● Supplied entries:
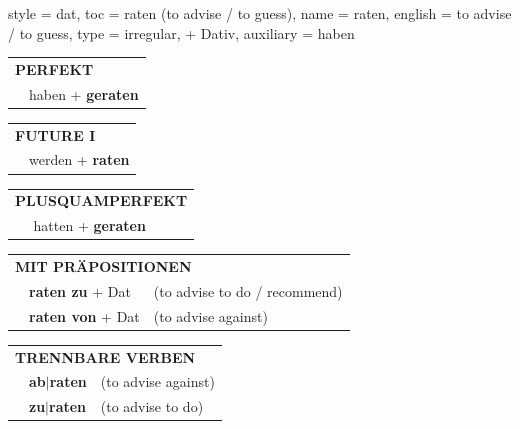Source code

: \begin{verbentry}{
  style = {dat},
  toc = {raten (to advise / to guess)},
  name = {raten},
  english = {to advise / to guess},
  type = {irregular, + Dativ},
  auxiliary = {haben}
}
 \begin{tabular}{rl}
     \multicolumn{2}{l}{\textbf{PERFEKT}}\\
   & haben + \textbf{geraten}\\
  \end{tabular}
\hfill
   \begin{tabular}{rl}
   
    \multicolumn{2}{l}{\textbf{FUTURE I} }\\
   & werden + \textbf{raten}\\
 
  \end{tabular}
\hfill
   \begin{tabular}{rl}
      \multicolumn{2}{l}{\textbf{PLUSQUAMPERFEKT}}\\
   & hatten + \textbf{geraten}\\
  \end{tabular}

   \vspace{10pt}

   \begin{tabular}{lll}
      \multicolumn{3}{l}{\textbf{MIT PRÄPOSITIONEN}}\\
& \textbf{raten zu} + Dat & (to advise to do / recommend)\\
& \textbf{raten von} + Dat & (to advise against)\\
\end{tabular}
  \hfill
   \begin{tabular}{lll}
      \multicolumn{3}{l}{\textbf{TRENNBARE VERBEN}}\\
 & \textbf{ab$|$raten} & (to advise against)\\
 & \textbf{zu$|$raten} & (to advise to do)\\
  \end{tabular}


  \vspace{-5pt}
\end{verbentry}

● Work request:
Reproduce every line of the material above that has the string "multicolumn".

● Output of the task:
     \multicolumn{2}{l}{\textbf{PERFEKT}}\\
    \multicolumn{2}{l}{\textbf{FUTURE I} }\\
      \multicolumn{2}{l}{\textbf{PLUSQUAMPERFEKT}}\\
      \multicolumn{3}{l}{\textbf{MIT PRÄPOSITIONEN}}\\
      \multicolumn{3}{l}{\textbf{TRENNBARE VERBEN}}\\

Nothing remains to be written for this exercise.